Paying Off Credit Card Debt

I’m a young, single, recent college graduate and I am saving up for a down payment for a house. I’m contemplating if I should instead use my savings to pay off my credit card debt. Seeing my current social status, which option would be a better investment?
— S. Jartu, Via the Internet

Homeownership is one of the cornerstones to building wealth, so kudos to you for seeking to buy your first residence as a recent grad about to enter the workforce. Without knowing any specifics about your debt situation, the general advice would be to continue to save for a down payment on a home and to also pay down your credit card balances.

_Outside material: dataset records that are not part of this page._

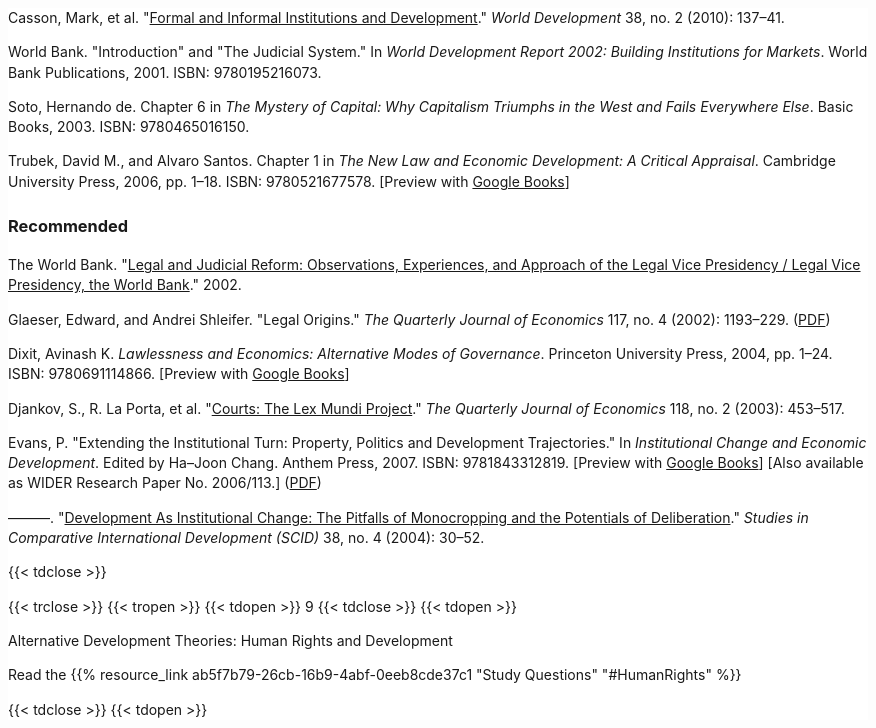 Casson, Mark, et al. "[Formal and Informal Institutions and Development](http://dx.doi.org/10.1016/j.worlddev.2009.10.008)." _World Development_ 38, no. 2 (2010): 137–41.

World Bank. "Introduction" and "The Judicial System." In _World Development Report 2002: Building Institutions for Markets_. World Bank Publications, 2001. ISBN: 9780195216073.

Soto, Hernando de. Chapter 6 in _The Mystery of Capital: Why Capitalism Triumphs in the West and Fails Everywhere Else_. Basic Books, 2003. ISBN: 9780465016150.

Trubek, David M., and Alvaro Santos. Chapter 1 in _The New Law and Economic Development: A Critical Appraisal_. Cambridge University Press, 2006, pp. 1–18. ISBN: 9780521677578. \[Preview with [Google Books](http://books.google.com/books?id=7hn7WLQLjqEC&pg=PA1#v=onepage)\]

### Recommended

The World Bank. "[Legal and Judicial Reform: Observations, Experiences, and Approach of the Legal Vice Presidency / Legal Vice Presidency, the World Bank](http://documents.worldbank.org/curated/en/639721468028843406/pdf/multi0page.pdf)." 2002.

Glaeser, Edward, and Andrei Shleifer. "Legal Origins." _The Quarterly Journal of Economics_ 117, no. 4 (2002): 1193–229. ([PDF](https://academic.oup.com/qje/article/117/4/1193/1875936))

Dixit, Avinash K. _Lawlessness and Economics: Alternative Modes of Governance_. Princeton University Press, 2004, pp. 1–24. ISBN: 9780691114866. \[Preview with [Google Books](http://books.google.com/books?id=sA7pXTF_Fy0C&pg=PA1#v=onepage)\]

Djankov, S., R. La Porta, et al. "[Courts: The Lex Mundi Project](http://papers.ssrn.com/sol3/papers.cfm?abstract_id=452161)." _The Quarterly Journal of Economics_ 118, no. 2 (2003): 453–517.

Evans, P. "Extending the Institutional Turn: Property, Politics and Development Trajectories." In _Institutional Change and Economic Development_. Edited by Ha–Joon Chang. Anthem Press, 2007. ISBN: 9781843312819. \[Preview with [Google Books](http://books.google.com/books?id=CzFP6lnqAtYC&pg=PA35#v=onepage )\] \[Also available as WIDER Research Paper No. 2006/113.\] ([PDF](http://www.wider.unu.edu/publications/working-papers/research-papers/2006/en_GB/rp2006-113/_files/78091813717280945/default/rp2006-113.pdf))

———. "[Development As Institutional Change: The Pitfalls of Monocropping and the Potentials of Deliberation](https://link.springer.com/article/10.1007/BF02686327)." _Studies in Comparative International Development (SCID)_ 38, no. 4 (2004): 30–52.


{{< tdclose >}}

{{< trclose >}}
{{< tropen >}}
{{< tdopen >}}
9
{{< tdclose >}}
{{< tdopen >}}


Alternative Development Theories: Human Rights and Development

Read the {{% resource_link ab5f7b79-26cb-16b9-4abf-0eeb8cde37c1 "Study Questions" "#HumanRights" %}}


{{< tdclose >}}
{{< tdopen >}}
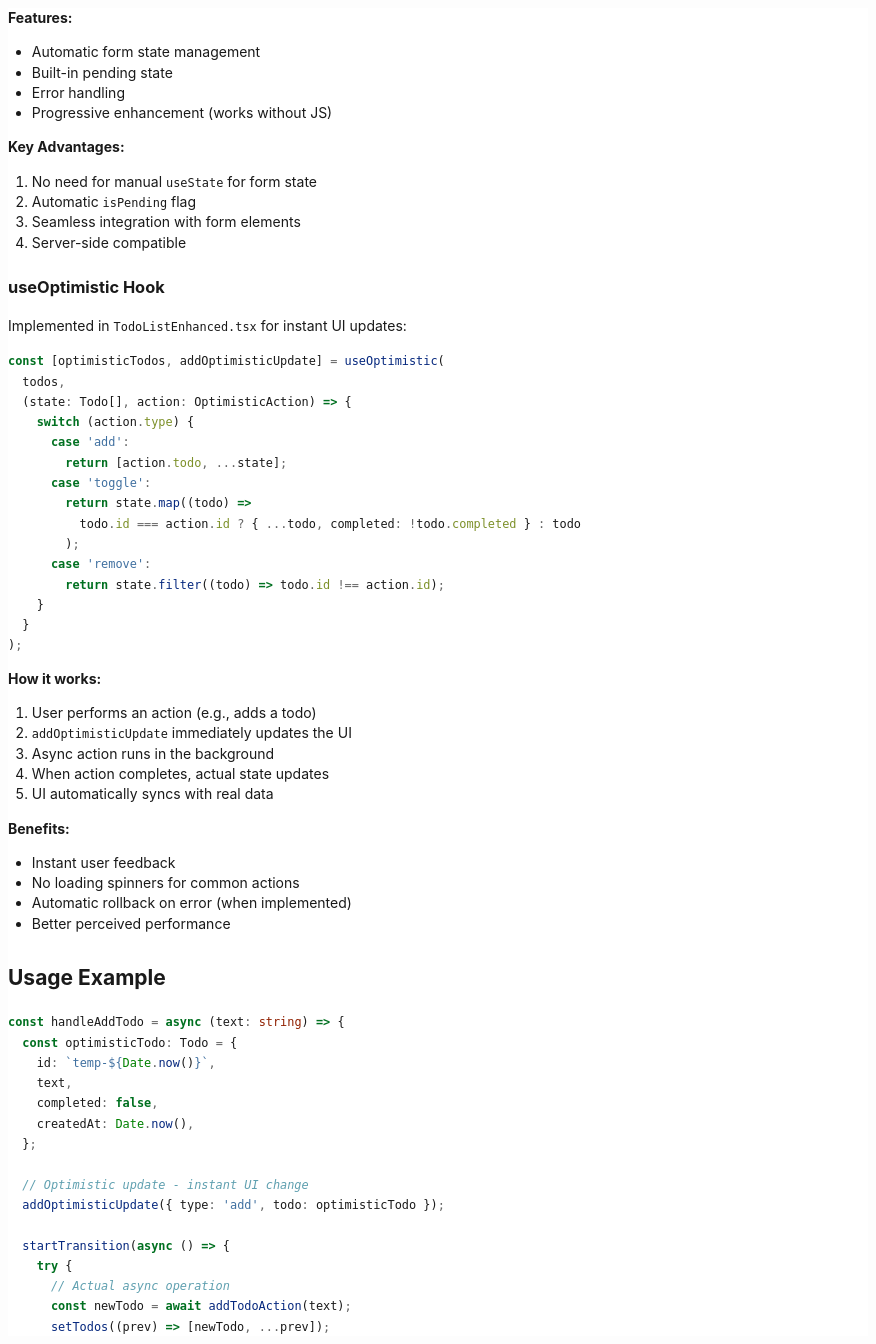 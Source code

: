 **Features:**
- Automatic form state management
- Built-in pending state
- Error handling
- Progressive enhancement (works without JS)

**Key Advantages:**
1. No need for manual `useState` for form state
2. Automatic `isPending` flag
3. Seamless integration with form elements
4. Server-side compatible

### useOptimistic Hook

Implemented in `TodoListEnhanced.tsx` for instant UI updates:

```typescript
const [optimisticTodos, addOptimisticUpdate] = useOptimistic(
  todos,
  (state: Todo[], action: OptimisticAction) => {
    switch (action.type) {
      case 'add':
        return [action.todo, ...state];
      case 'toggle':
        return state.map((todo) =>
          todo.id === action.id ? { ...todo, completed: !todo.completed } : todo
        );
      case 'remove':
        return state.filter((todo) => todo.id !== action.id);
    }
  }
);
```

**How it works:**
1. User performs an action (e.g., adds a todo)
2. `addOptimisticUpdate` immediately updates the UI
3. Async action runs in the background
4. When action completes, actual state updates
5. UI automatically syncs with real data

**Benefits:**
- Instant user feedback
- No loading spinners for common actions
- Automatic rollback on error (when implemented)
- Better perceived performance

## Usage Example

```typescript
const handleAddTodo = async (text: string) => {
  const optimisticTodo: Todo = {
    id: `temp-${Date.now()}`,
    text,
    completed: false,
    createdAt: Date.now(),
  };

  // Optimistic update - instant UI change
  addOptimisticUpdate({ type: 'add', todo: optimisticTodo });

  startTransition(async () => {
    try {
      // Actual async operation
      const newTodo = await addTodoAction(text);
      setTodos((prev) => [newTodo, ...prev]);
```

You should use a structured approach to reduce debts. Start by paying the smallest balance first and progressing to the largest. As you eliminate one debt, use the cash surplus to pay off the next debt. If you have annual fees and double-digit interest rates on your credit cards, negotiate with creditors for lower rates and no fees. Or apply for a lower interest rate credit card and transfer the balances. As long as you are diligent about making payments on time over the next six months and maintain good credit standing, you should qualify for a mortgage at a favorable interest rate. Make sure you don’t close out your credit card accounts, since this could work against you when applying for a mortgage. Also, seek alternative financing sources such as grants, mortgage assistance, or low down payment programs available for first time home buyers through banks and state housing authorities.